(RECORD SET begins)

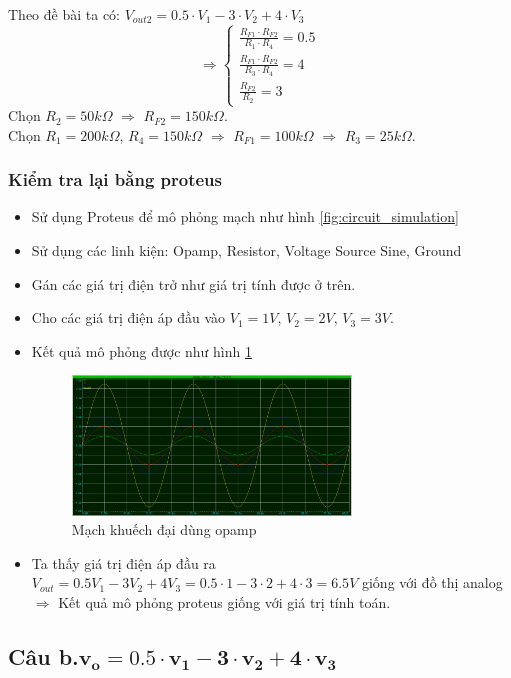 \documentclass[12pt,a4paper]{article}
\begin{document}
				\hspace*{0.6cm}Theo đề bài ta có: $V_{out2} = 0.5 \cdot V_1 - 3 \cdot V_2 + 4 \cdot V_3$
				\[
				\Rightarrow
				\begin{cases}
					\frac{R_{F1} \cdot R_{F2}}{R_1 \cdot R_4} = 0.5\\
					\frac{R_{F1} \cdot R_{F2}}{R_3 \cdot R_4} = 4\\
					\frac{R_{F2}}{R_2} = 3
				\end{cases}
				\]
				\hspace*{0.6cm}Chọn $R_{2} = 50k\Omega$ $\Rightarrow$ $R_{F2} = 150k\Omega$.\\
				\hspace*{0.6cm}Chọn $R_{1} = 200k\Omega$, $R_{4} = 150k\Omega$ $\Rightarrow$ $R_{F1} = 100k\Omega$ $\Rightarrow$ $R_3 = 25k\Omega$.\\
			\newpage
			\subsubsection{Kiểm tra lại bằng proteus}
				\begin{itemize}
					\item Sử dụng Proteus để mô phỏng mạch như hình \ref{fig:circuit_simulation}
					\item Sử dụng các linh kiện: Opamp, Resistor, Voltage Source Sine, Ground
					\item Gán các giá trị điện trở như giá trị tính được ở trên.
					\item Cho các giá trị điện áp đầu vào $V_1 = 1V$, $V_2 = 2V$, $V_3 = 3V$.
					\item Kết quả mô phỏng được như hình \ref{fig:result_simulation}
					\begin{figure}[H]
						\centering
						\includegraphics[width=0.7\textwidth]{pictures/result1_a.png}
						\caption{Mạch khuếch đại dùng opamp}					
						\label{fig:result_simulation}
					\end{figure}
					\item Ta thấy giá trị điện áp đầu ra $V_{out} = 0.5V_1 - 3V_2 + 4V_3 = 0.5 \cdot 1 - 3 \cdot 2 + 4 \cdot 3 = 6.5V$ giống với đồ thị analog $\Rightarrow$ Kết quả mô phỏng proteus giống với giá trị tính toán.
				\end{itemize}
		\subsection{Câu b.$\mathbf{v_o = 0.5 \cdot v_1 - 3 \cdot v_2 + 4 \cdot v_3}$}
\end{document}
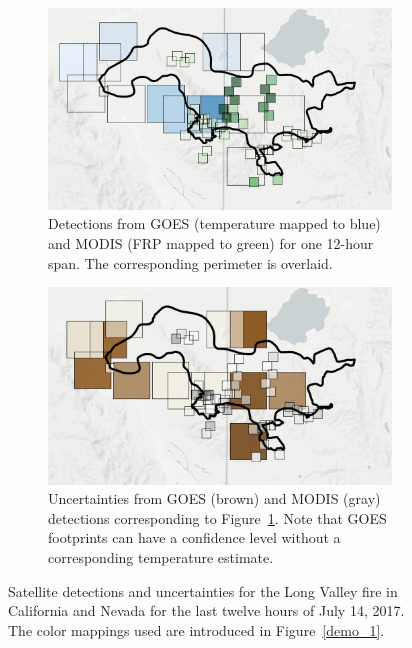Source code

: \begin{figure}[t]
    \begin{subfigure}{0.48\textwidth}
        \centering
        \includegraphics[width=\textwidth]{images/remote_sensing/step_1_example.png}
        \caption{Detections from GOES (temperature mapped to blue) and MODIS (FRP mapped to green) for one 12-hour span. The corresponding perimeter is overlaid.}
        \label{raw_detections}
    \end{subfigure}
    \begin{subfigure}{0.48\textwidth}
        \centering
        \includegraphics[width=\textwidth]{images/remote_sensing/step_1_uncert.png}
        \caption{Uncertainties from GOES (brown) and MODIS (gray) detections corresponding to Figure~\ref{raw_detections}. Note that GOES footprints can have a confidence level without a corresponding temperature estimate.}
        \label{raw_uncertainty}
    \end{subfigure}
     \caption{Satellite detections and uncertainties for the Long Valley fire in California and Nevada for the last twelve hours of July 14, 2017. The color mappings used are introduced in Figure~\ref{demo_1}.}
     \label{assess_detections}
\end{figure}

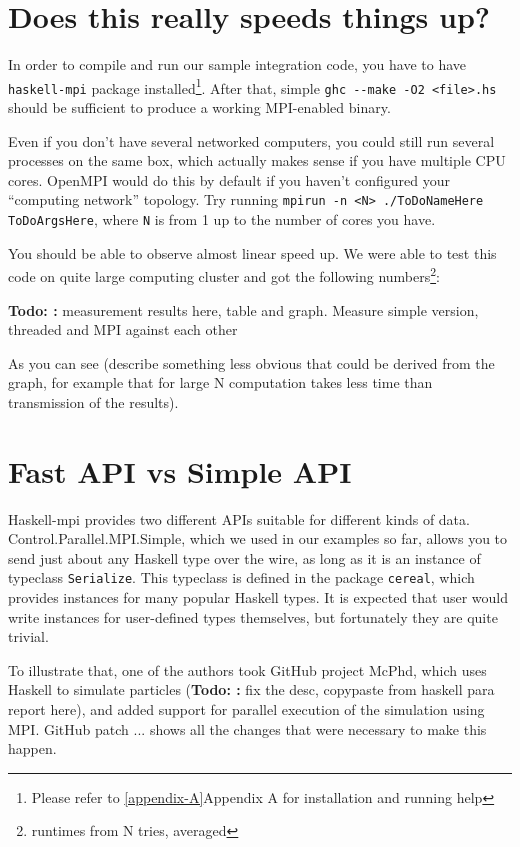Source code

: \documentclass{tmr}
\newcommand{\Todo}[1]{{\textbf{Todo: #1}}}
\begin{document}
\section{Does this really speeds things up?}

In order to compile and run our sample integration code, you have to
have \verb|haskell-mpi| package installed\footnote{Please refer to
  \ref{appendix-A}{Appendix A} for installation and running help}. After that,
simple \verb|ghc --make -O2 <file>.hs| should be sufficient to produce
a working MPI-enabled binary.

Even if you don't have several networked computers, you could still
run several processes on the same box, which actually makes sense if
you have multiple CPU cores. OpenMPI would do this by default if you
haven't configured your ``computing network'' topology. Try running
\verb|mpirun -n <N> ./ToDoNameHere ToDoArgsHere|, where \verb|N| is
from 1 up to the number of cores you have.

You should be able to observe almost linear speed up. We were able to
test this code on quite large computing cluster and got the following
numbers\footnote{runtimes from N tries, averaged}:

\Todo: measurement results here, table and graph. Measure simple version, threaded and MPI against each other

As you can see (describe something less obvious that could be derived
from the graph, for example that for large N computation takes less
time than transmission of the results).

\section{Fast API vs Simple API}

Haskell-mpi provides two different APIs suitable for different kinds
of data. Control.Parallel.MPI.Simple, which we used in our examples so
far, allows you to send just about any Haskell type over the wire, as
long as it is an instance of typeclass \verb|Serialize|. This
typeclass is defined in the package \verb|cereal|, which provides
instances for many popular Haskell types. It is expected that user
would write instances for user-defined types themselves, but
fortunately they are quite trivial.

To illustrate that, one of the authors took GitHub project McPhd,
which uses Haskell to simulate particles (\Todo: fix the desc,
copypaste from haskell para report here), and added support for
parallel execution of the simulation using MPI. GitHub patch ... shows
all the changes that were necessary to make this happen.
\end{document}
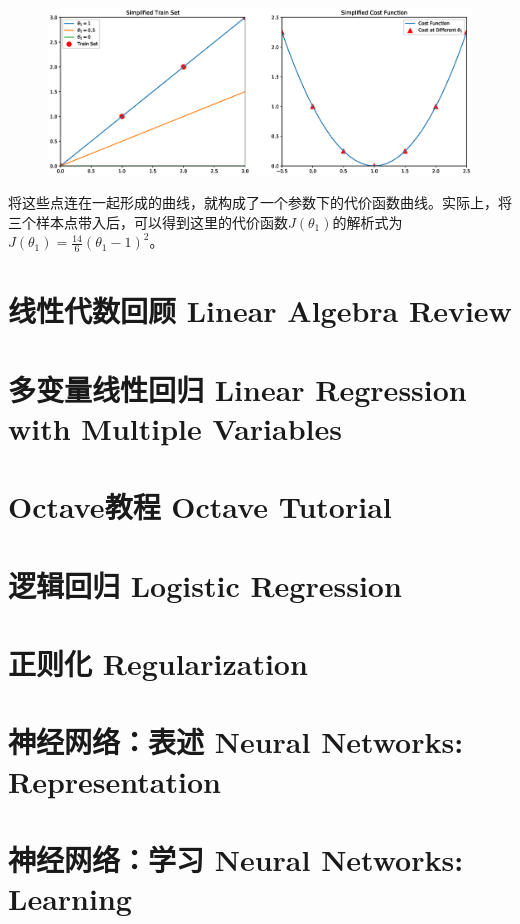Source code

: \documentclass[12pt, a4paper]{article}
\begin{document}
            \begin{figure}[H]
                \includegraphics[width=1\textwidth]{OneParameterCostFunction.eps}
            \end{figure}

            将这些点连在一起形成的曲线，就构成了一个参数下的代价函数曲线。实际上，将三个样本点带入后，可以得到这里的代价函数$J(\theta_1)$的解析式为$J(\theta_1)=\frac{14}{6}(\theta_1-1)^2$。

            


    \section{线性代数回顾 Linear Algebra Review}

    \section{多变量线性回归 Linear Regression with Multiple Variables}

    \section{Octave教程 Octave Tutorial}

    \section{逻辑回归 Logistic Regression}

    \section{正则化 Regularization}

    \section{神经网络：表述 Neural Networks: Representation}

    \section{神经网络：学习 Neural Networks: Learning}
    
\end{document}
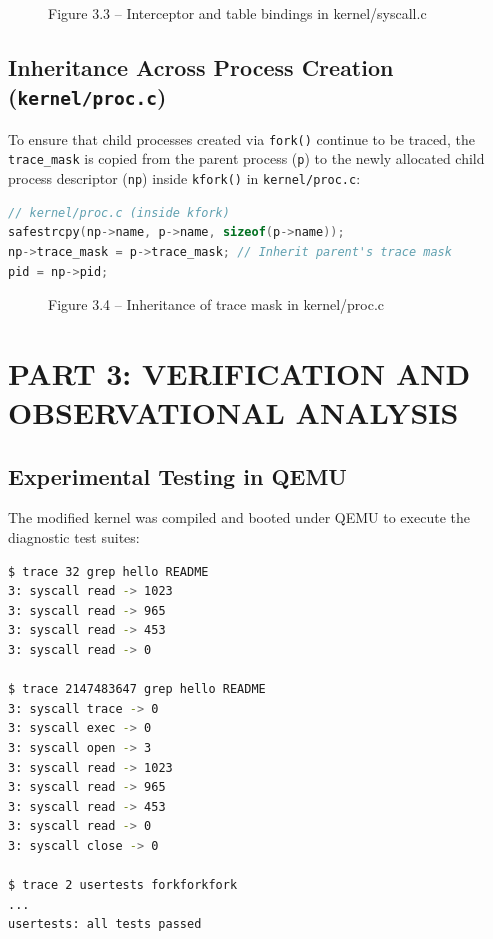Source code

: \documentclass[12pt,a4paper]{report}
\numberwithin{equation}{chapter}
\numberwithin{figure}{chapter}
\numberwithin{table}{chapter}
\begin{document}
\begin{figure}[H]
\centering
\caption{Figure 3.3 -- Interceptor and table bindings in kernel/syscall.c}
\end{figure}

\section{Inheritance Across Process Creation (\texttt{kernel/proc.c})}
To ensure that child processes created via \texttt{fork()} continue to be traced, the \texttt{trace\_mask} is copied from the parent process (\texttt{p}) to the newly allocated child process descriptor (\texttt{np}) inside \texttt{kfork()} in \texttt{kernel/proc.c}:

\begin{lstlisting}[language=C]
// kernel/proc.c (inside kfork)
safestrcpy(np->name, p->name, sizeof(p->name));
np->trace_mask = p->trace_mask; // Inherit parent's trace mask
pid = np->pid;
\end{lstlisting}

\begin{figure}[H]
\centering
\caption{Figure 3.4 -- Inheritance of trace mask in kernel/proc.c}
\end{figure}

\chapter{PART 3: VERIFICATION AND OBSERVATIONAL ANALYSIS}

\section{Experimental Testing in QEMU}
The modified kernel was compiled and booted under QEMU to execute the diagnostic test suites:

\begin{lstlisting}[language=bash]
$ trace 32 grep hello README
3: syscall read -> 1023
3: syscall read -> 965
3: syscall read -> 453
3: syscall read -> 0

$ trace 2147483647 grep hello README
3: syscall trace -> 0
3: syscall exec -> 0
3: syscall open -> 3
3: syscall read -> 1023
3: syscall read -> 965
3: syscall read -> 453
3: syscall read -> 0
3: syscall close -> 0

$ trace 2 usertests forkforkfork
...
usertests: all tests passed
\end{lstlisting}
\end{document}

(RECORD SET ends)

WORK ITEM
Check each line of the data above for the word "that" and copy the ones where it is found.

OUTPUT OF THE TASK
        \caption{Uncertainties from GOES (brown) and MODIS (gray) detections corresponding to Figure~\ref{raw_detections}. Note that GOES footprints can have a confidence level without a corresponding temperature estimate.}
  \ref{appendix-A}{Appendix A} for installation and running help}. After that,
As you can see (describe something less obvious that could be derived
from the graph, for example that for large N computation takes less
instances for many popular Haskell types. It is expected that user
To illustrate that, one of the authors took GitHub project McPhd,
all the changes that were necessary to make this happen.
To ensure that child processes created via \texttt{fork()} continue to be traced, the \texttt{trace\_mask} is copied from the parent process (\texttt{p}) to the newly allocated child process descriptor (\texttt{np}) inside \texttt{kfork()} in \texttt{kernel/proc.c}:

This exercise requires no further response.